Thursday, July 17, 2008

Same Old, Same Old

Over a hundred years ago the United States decided to flex its ambitions for empire building. After decimating the native populations in near genocidal wars, Uncle Sam scanned the horizon for new conquests.

Sam saw a lot of Spaniards in juicy little foreign hot spots sitting ripe for resource exploitation.

All Sam needed was a good excuse to start up the new war for glory and empire. As luck would have it, in 1898 the battleship USS Maine happened to be anchored in port in Havana. Kaboom! There was a massive explosion and the ship went down, killing many American sailors.

The cause of the blast was later found to be accidental, but the Spanish were conveniently blamed.

The Hearst corporate media cheered, "Remember 9-11...er the Maine!"

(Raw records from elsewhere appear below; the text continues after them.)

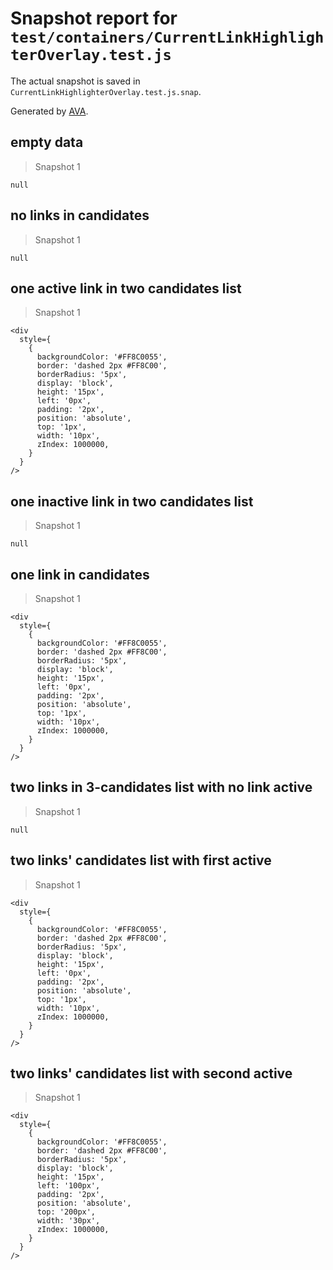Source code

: # Snapshot report for `test/containers/CurrentLinkHighlighterOverlay.test.js`

The actual snapshot is saved in `CurrentLinkHighlighterOverlay.test.js.snap`.

Generated by [AVA](https://ava.li).

## empty data

> Snapshot 1

    null

## no links in candidates

> Snapshot 1

    null

## one active link in two candidates list

> Snapshot 1

    <div
      style={
        {
          backgroundColor: '#FF8C0055',
          border: 'dashed 2px #FF8C00',
          borderRadius: '5px',
          display: 'block',
          height: '15px',
          left: '0px',
          padding: '2px',
          position: 'absolute',
          top: '1px',
          width: '10px',
          zIndex: 1000000,
        }
      }
    />

## one inactive link in two candidates list

> Snapshot 1

    null

## one link in candidates

> Snapshot 1

    <div
      style={
        {
          backgroundColor: '#FF8C0055',
          border: 'dashed 2px #FF8C00',
          borderRadius: '5px',
          display: 'block',
          height: '15px',
          left: '0px',
          padding: '2px',
          position: 'absolute',
          top: '1px',
          width: '10px',
          zIndex: 1000000,
        }
      }
    />

## two links in 3-candidates list with no link active

> Snapshot 1

    null

## two links' candidates list with first active

> Snapshot 1

    <div
      style={
        {
          backgroundColor: '#FF8C0055',
          border: 'dashed 2px #FF8C00',
          borderRadius: '5px',
          display: 'block',
          height: '15px',
          left: '0px',
          padding: '2px',
          position: 'absolute',
          top: '1px',
          width: '10px',
          zIndex: 1000000,
        }
      }
    />

## two links' candidates list with second active

> Snapshot 1

    <div
      style={
        {
          backgroundColor: '#FF8C0055',
          border: 'dashed 2px #FF8C00',
          borderRadius: '5px',
          display: 'block',
          height: '15px',
          left: '100px',
          padding: '2px',
          position: 'absolute',
          top: '200px',
          width: '30px',
          zIndex: 1000000,
        }
      }
    />
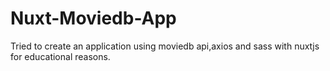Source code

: # Nuxt-Moviedb-App
Tried to create an application using moviedb api,axios and sass with nuxtjs for educational reasons.
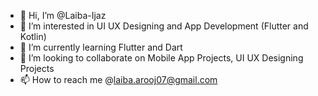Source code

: - 👋 Hi, I’m @Laiba-Ijaz
- 👀 I’m interested in UI UX Designing and App Development (Flutter and Kotlin)
- 🌱 I’m currently learning Flutter and Dart
- 💞️ I’m looking to collaborate on Mobile App Projects, UI UX Designing Projects
- 📫 How to reach me @laiba.arooj07@gmail.com

<!---
Laiba-Ijaz/Laiba-Ijaz is a ✨ special ✨ repository because its `README.md` (this file) appears on your GitHub profile.
You can click the Preview link to take a look at your changes.
--->

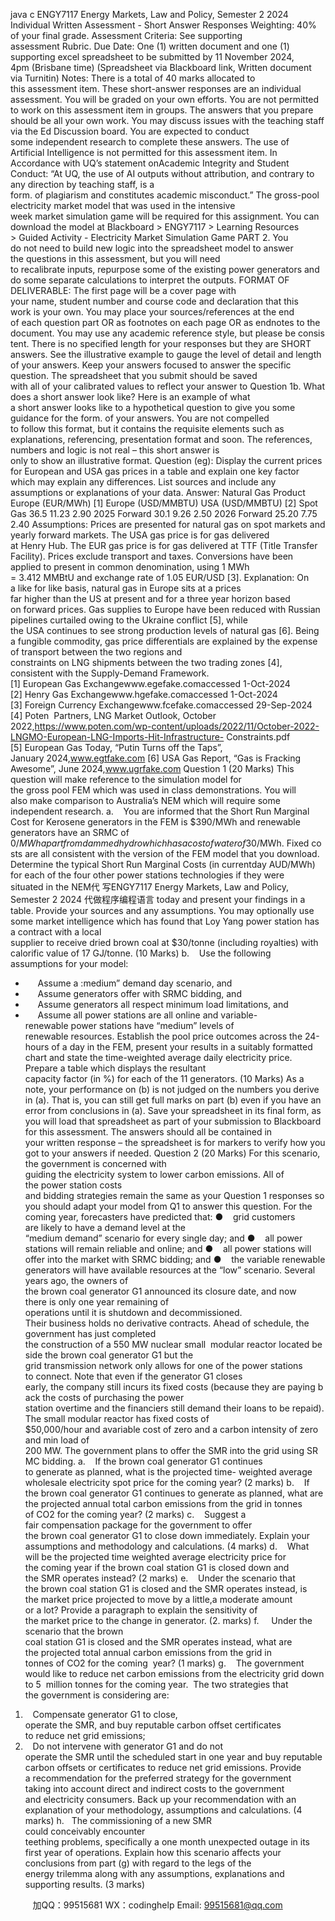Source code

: java c
ENGY7117 Energy Markets, Law and Policy, Semester 2 2024 
Individual Written Assessment - Short Answer Responses 
Weighting: 40% of your final grade.
Assessment Criteria: See supporting assessment Rubric.
Due Date: One (1) written document and one (1) supporting excel spreadsheet to be submitted by 11 November 2024, 4pm (Brisbane time) (Spreadsheet via Blackboard link, Written document via Turnitin)
Notes:
There is a total of 40 marks allocated to this assessment item.
These short-answer responses are an individual assessment. You will be graded on your own efforts. You are not permitted to work on this assessment item in groups.
The answers that you prepare should be all your own work.
You may discuss issues with the teaching staff via the Ed Discussion board.
You are expected to conduct some independent research to complete these answers.
The use of Artificial Intelligence is not permitted for this assessment item. In Accordance with UQ’s statement onAcademic Integrity and Student Conduct: “At UQ, the use of AI outputs without attribution, and contrary to any direction by teaching staff, is a form. of plagiarism and constitutes academic misconduct.”
The gross-pool electricity market model that was used in the intensive week market simulation game will be required for this assignment. You can download the model at Blackboard > ENGY7117 > Learning Resources > Guided Activity - Electricity Market Simulation Game PART 2. 
You do not need to build new logic into the spreadsheet model to answer the questions in this assessment, but you will need to recalibrate inputs, repurpose some of the existing power generators and do some separate calculations to interpret the outputs.
FORMAT OF DELIVERABLE: 
The first page will be a cover page with your name, student number and course code and declaration that this work is your own.
You may place your sources/references at the end of each question part OR as footnotes on each page OR as endnotes to the document. You may use any academic reference style, but please be consistent.
There is no specified length for your responses but they are SHORT answers. See the illustrative example to gauge the level of detail and length of your answers. Keep your answers focused to answer the specific question.
The spreadsheet that you submit should be saved with all of your calibrated values to reflect your answer to Question 1b.
What does a short answer look like? 
Here is an example of what a short answer looks like to a hypothetical question to give you some guidance for the form. of your answers. You are not compelled to follow this format, but it contains the requisite elements such as explanations, referencing, presentation format and soon. The references, numbers and logic is not real – this short answer is only to show an illustrative format. 
Question (eg): Display the current prices for European and USA gas prices in a table and explain one key factor which may explain any differences. List sources and include any assumptions or explanations of your data. Answer: 
Natural Gas Product 
Europe 
(EUR/MWh) [1] 
Europe 
(USD/MMBTU) 
USA 
(USD/MMBTU) [2] 
Spot Gas 
36.5 
11.23 
2.90 
2025 Forward 
30.1 
9.26 
2.50 
2026 Forward 
25.20 
7.75 
2.40 
Assumptions: Prices are presented for natural gas on spot markets and yearly forward markets. The USA gas price is for gas delivered at Henry Hub. The EUR gas price is for gas delivered at TTF (Title Transfer Facility). Prices exclude transport and taxes.
Conversions have been applied to present in common denomination, using 1 MWh = 3.412 MMBtU and exchange rate of 1.05 EUR/USD [3].
Explanation: On a like for like basis, natural gas in Europe sits at a prices far higher than the US at present and for a three year horizon based on forward prices. Gas supplies to Europe have been reduced with Russian pipelines curtailed owing to the Ukraine conflict [5], while the USA continues to see strong production levels of natural gas [6]. Being a fungible commodity, gas price differentials are explained by the expense of transport between the two regions and constraints on LNG shipments between the two trading zones [4], consistent with the Supply-Demand Framework. 
[1] European Gas Exchangewww.egefake.comaccessed 1-Oct-2024
[2] Henry Gas Exchangewww.hgefake.comaccessed 1-Oct-2024
[3] Foreign Currency Exchangewww.fcefake.comaccessed 29-Sep-2024
[4] Poten  Partners, LNG Market Outlook, October 2022,https://www.poten.com/wp-content/uploads/2022/11/October-2022-LNGMO-European-LNG-Imports-Hit-Infrastructure- Constraints.pdf 
[5] European Gas Today, “Putin Turns off the Taps”, January 2024,www.egtfake.com 
[6] USA Gas Report, “Gas is Fracking Awesome”, June 2024,www.ugrfake.com 
Question 1 (20 Marks) 
This question will make reference to the simulation model for the gross pool FEM which was used in class demonstrations. You will also make comparison to Australia’s NEM which will require some independent research.
a.    You are informed that the Short Run Marginal Cost for Kerosene generators in the FEM is
$390/MWh and renewable generators have an SRMC of $0/MWh apart from dammed hydro which has a cost of water of $30/MWh. Fixed costs are all consistent with the version of the FEM model that you download.
Determine the typical Short Run Marginal Costs (in currentday AUD/MWh) for each of the four other power stations technologies if they were situated in the NEM代 写ENGY7117 Energy Markets, Law and Policy, Semester 2 2024
代做程序编程语言 today and present your findings in a table. Provide your sources and any assumptions.
You may optionally use some market intelligence which has found that Loy Yang power station has a contract with a local supplier to receive dried brown coal at $30/tonne (including royalties) with calorific value of 17 GJ/tonne.
(10 Marks) 
b.    Use the following assumptions for your model:
-      Assume a :medium” demand day scenario, and
-      Assume generators offer with SRMC bidding, and
-      Assume generators all respect minimum load limitations, and
-      Assume all power stations are all online and variable-renewable power stations have “medium” levels of renewable resources.
Establish the pool price outcomes across the 24-hours of a day in the FEM, present your results in a suitably formatted chart and state the time-weighted average daily electricity price.
Prepare a table which displays the resultant capacity factor (in %) for each of the 11 generators.
(10 Marks) As a note, your performance on (b) is not judged on the numbers you derive in (a). That is, you can still get full marks on part (b) even if you have an error from conclusions in (a). 
Save your spreadsheet in its final form, as you will load that spreadsheet as part of your submission to Blackboard for this assessment. The answers should all be contained in your written response – the spreadsheet is for markers to verify how you got to your answers if needed.
Question 2 (20 Marks) 
For this scenario, the government is concerned with guiding the electricity system to lower carbon emissions. All of the power station costs and bidding strategies remain the same as your Question 1 responses so you should adapt your model from Q1 to answer this question.
For the coming year, forecasters have predicted that:
●    grid customers are likely to have a demand level at the “medium demand” scenario for every single day; and
●    all power stations will remain reliable and online; and
●    all power stations will offer into the market with SRMC bidding; and
●    the variable renewable generators will have available resources at the “low” scenario.
Several years ago, the owners of the brown coal generator G1 announced its closure date, and now there is only one year remaining of operations until it is shutdown and decommissioned. Their business holds no derivative contracts. Ahead of schedule, the government has just completed the construction of a 550 MW nuclear small  modular reactor located beside the brown coal generator G1 but the grid transmission network only allows for one of the power stations to connect.
Note that even if the generator G1 closes early, the company still incurs its fixed costs (because they are paying back the costs of purchasing the power station overtime and the financiers still demand their loans to be repaid).
The small modular reactor has fixed costs of $50,000/hour and avariable cost of zero and a carbon intensity of zero and min load of 200 MW. The government plans to offer the SMR into the grid using SRMC bidding.
a.    If the brown coal generator G1 continues to generate as planned, what is the projected time- weighted average wholesale electricity spot price for the coming year?
(2 marks) 
b.    If the brown coal generator G1 continues to generate as planned, what are the projected annual total carbon emissions from the grid in tonnes of CO2 for the coming year?
(2 marks) 
c.    Suggest a fair compensation package for the government to offer the brown coal generator G1 to close down immediately. Explain your assumptions and methodology and calculations.
(4 marks) 
d.    What will be the projected time weighted average electricity price for the coming year if the brown coal station G1 is closed down and the SMR operates instead?
(2 marks) 
e.    Under the scenario that the brown coal station G1 is closed and the SMR operates instead, is the market price projected to move by a little,a moderate amount or a lot? Provide a paragraph to explain the sensitivity of the market price to the change in generator.
(2. marks) 
f.     Under the scenario that the brown coal station G1 is closed and the SMR operates instead, what are the projected total annual carbon emissions from the grid in tonnes of CO2 for the coming  year?
(1 marks) g.    The government would like to reduce net carbon emissions from the electricity grid down to 5  million tonnes for the coming year.  The two strategies that the government is considering are:
1.    Compensate generator G1 to close, operate the SMR, and buy reputable carbon offset certificates to reduce net grid emissions;
2.    Do not intervene with generator G1 and do not operate the SMR until the scheduled start in one year and buy reputable carbon offsets or certificates to reduce net grid emissions.
Provide a recommendation for the preferred strategy for the government taking into account direct and indirect costs to the government and electricity consumers. Back up your recommendation with an explanation of your methodology, assumptions and calculations.
(4 marks) 
h.   The commissioning of a new SMR could conceivably encounter teething problems, specifically a one month unexpected outage in its first year of operations. Explain how this scenario affects your conclusions from part (g) with regard to the legs of the energy trilemma along with any assumptions, explanations and supporting results.
(3 marks) 

         
加QQ：99515681  WX：codinghelp  Email: 99515681@qq.com
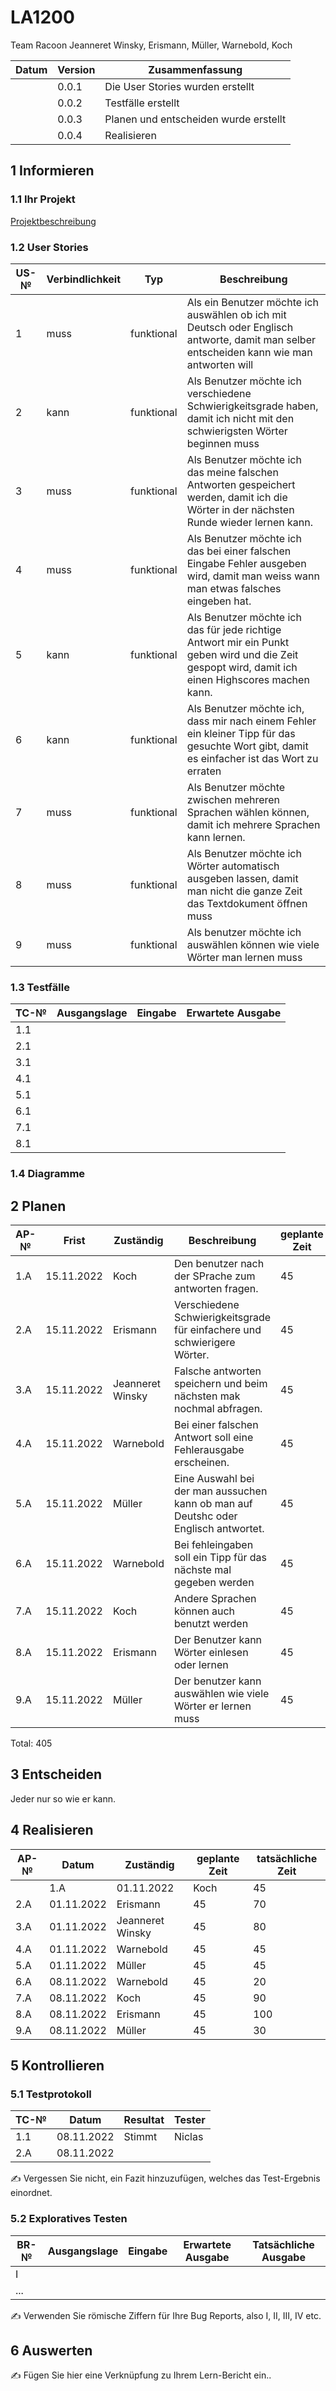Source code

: # LA1200


Team Racoon 
Jeanneret Winsky, Erismann, Müller, Warnebold, Koch

| Datum | Version | Zusammenfassung                                              |
| ----- | ------- | ------------------------------------------------------------ |
|       | 0.0.1   | Die User Stories wurden erstellt                             |
|       | 0.0.2   | Testfälle erstellt                                           |
|       | 0.0.3   | Planen und entscheiden wurde erstellt                        |
|       | 0.0.4   | Realisieren                                                  |






## 1 Informieren

### 1.1 Ihr Projekt

[Projektbeschreibung](https://youtu.be/dQw4w9WgXcQ)

### 1.2 User Stories
| US-№ | Verbindlichkeit | Typ  | Beschreibung                       |
| ---- | --------------- | ---- | ---------------------------------- |
| 1    |    muss   |  funktional  | Als ein Benutzer möchte ich auswählen ob ich mit Deutsch oder Englisch antworte, damit man selber entscheiden kann wie man antworten will |
| 2  |    kann             | funktional      | Als Benutzer möchte ich verschiedene Schwierigkeitsgrade haben, damit ich nicht mit den schwierigsten Wörter beginnen muss                                 |
| 3 | muss |funktional|Als Benutzer möchte ich das meine falschen Antworten gespeichert werden, damit ich die Wörter in der nächsten Runde wieder lernen kann.|
|  4  |    muss             |   funktional   |               Als Benutzer möchte ich das bei einer falschen Eingabe Fehler ausgeben wird, damit  man weiss wann man etwas falsches eingeben hat.                     |
|  5  |        kann      |   funktional   |               Als Benutzer möchte ich das für jede richtige Antwort mir ein Punkt geben wird und die Zeit gespopt wird, damit ich einen Highscores machen kann.|
|  6  |     kann            |   funktional   | Als Benutzer möchte ich, dass mir nach einem Fehler ein kleiner Tipp für das gesuchte Wort gibt, damit es einfacher ist das Wort zu erraten                                   |
|  7  |            muss     |    funktional  |    Als Benutzer möchte zwischen mehreren Sprachen wählen können, damit ich mehrere Sprachen kann lernen.                                |
|  8  |       muss          | funktional     | Als Benutzer möchte ich Wörter automatisch ausgeben lassen, damit man nicht die ganze Zeit das Textdokument öffnen muss      |
| 9 | muss | funktional | Als benutzer möchte ich auswählen können wie viele Wörter man lernen muss |




### 1.3 Testfälle

| TC-№ | Ausgangslage | Eingabe | Erwartete Ausgabe |
| ---- | ------------ | ------- | ----------------- |
| 1.1  | |  |  |
| 2.1  | |  |  |
| 3.1  | |  |  |
| 4.1  | |  |  |
| 5.1  | |  |  |
| 6.1  | |  |  |
| 7.1  | |  |  |
| 8.1  | |  |  |             


### 1.4 Diagramme



## 2 Planen

| AP-№ | Frist | Zuständig | Beschreibung | geplante Zeit |
| ---- | ----- | --------- | ------------ | ------------- |
| 1.A | 15.11.2022 | Koch | Den benutzer nach der SPrache zum antworten fragen. | 45 |
| 2.A | 15.11.2022 | Erismann | Verschiedene Schwierigkeitsgrade für einfachere und schwierigere Wörter.  | 45 |
| 3.A | 15.11.2022 | Jeanneret Winsky | Falsche antworten speichern und beim nächsten mak nochmal abfragen.  | 45 |
| 4.A | 15.11.2022 | Warnebold | Bei einer falschen Antwort soll eine Fehlerausgabe erscheinen. | 45 | 
| 5.A | 15.11.2022 | Müller | Eine Auswahl bei der man aussuchen kann ob man auf Deutshc oder Englisch antwortet. | 45 | 
| 6.A | 15.11.2022 | Warnebold | Bei fehleingaben soll ein Tipp für das nächste mal gegeben werden | 45 | 
| 7.A | 15.11.2022 | Koch | Andere Sprachen können auch benutzt werden | 45 |
| 8.A | 15.11.2022 | Erismann | Der Benutzer kann Wörter einlesen oder lernen | 45 |
| 9.A | 15.11.2022 | Müller | Der benutzer kann auswählen wie viele Wörter er lernen muss | 45 |



Total: 405


## 3 Entscheiden

Jeder nur so wie er kann.

## 4 Realisieren

| AP-№ | Datum | Zuständig | geplante Zeit | tatsächliche Zeit |
| ---- | ----- | --------- | ------------- | ----------------- |
|| 1.A | 01.11.2022 | Koch | 45 | 20 |
| 2.A | 01.11.2022 | Erismann | 45 |70 |
| 3.A | 01.11.2022 | Jeanneret Winsky | 45 | 80|
| 4.A | 01.11.2022 | Warnebold | 45 | 45 |
| 5.A | 01.11.2022 | Müller | 45 | 45|
| 6.A | 08.11.2022 | Warnebold | 45 | 20 |
| 7.A | 08.11.2022 | Koch | 45 | 90 |
| 8.A | 08.11.2022 | Erismann | 45 | 100 |
| 9.A | 08.11.2022 | Müller | 45 | 30 |




## 5 Kontrollieren

### 5.1 Testprotokoll

| TC-№ | Datum | Resultat | Tester |
| ---- | ----- | -------- | ------ |
| 1.1  |    08.11.2022   |    Stimmt      |   Niclas     |
| 2.A  |    08.11.2022    |          |        |

✍️ Vergessen Sie nicht, ein Fazit hinzuzufügen, welches das Test-Ergebnis einordnet.

### 5.2 Exploratives Testen

| BR-№ | Ausgangslage | Eingabe | Erwartete Ausgabe | Tatsächliche Ausgabe |
| ---- | ------------ | ------- | ----------------- | -------------------- |
| I    |              |         |                   |                      |
| ...  |              |         |                   |                      |

✍️ Verwenden Sie römische Ziffern für Ihre Bug Reports, also I, II, III, IV etc.

## 6 Auswerten
 
✍️ Fügen Sie hier eine Verknüpfung zu Ihrem Lern-Bericht ein..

And very much like our neo-con imperialists of today, who eagerly anticipated the 9-11 attacks to trigger their war for glory and empire, the budding military industrial complex urged President McKinley to declare war on Spain.

Interestingly, both triggers for the Iraq War and Spanish American War had nothing to do with the countries we attacked. We wanted war and that’s what we got. And since God is always on America’s side, who cares about the little details?

After we whipped the Spanish we moved in to occupy the newly “liberated” Philippines. Imagine our shock when we were not actually greeted as liberators. We occupied their country and began to impose our rule on them. Of course we generously offered to set up a friendly and compatible government that suited US interests.

Well, son of a gun, those Philippine ingrates went and started an insurrection against us. Soon over four thousand American troops were dead.

The American imperialists were shouting “Stay the course”, or whatever the equivalent phrase was a hundred years ago. It doesn’t take much imagination to infer that those Americans who didn’t share the enthusiasm for the counter-insurgency were probably called appeasers, or un-patriotic, or other applicable contemporary appellations.

But patriotism took another form, too.

There was a courageous American writer who stepped forward to fill the vital role of conscientious dissent.

That man was Samuel Clemons. Here is what Mark Twain had to say about this particular foreign misadventure.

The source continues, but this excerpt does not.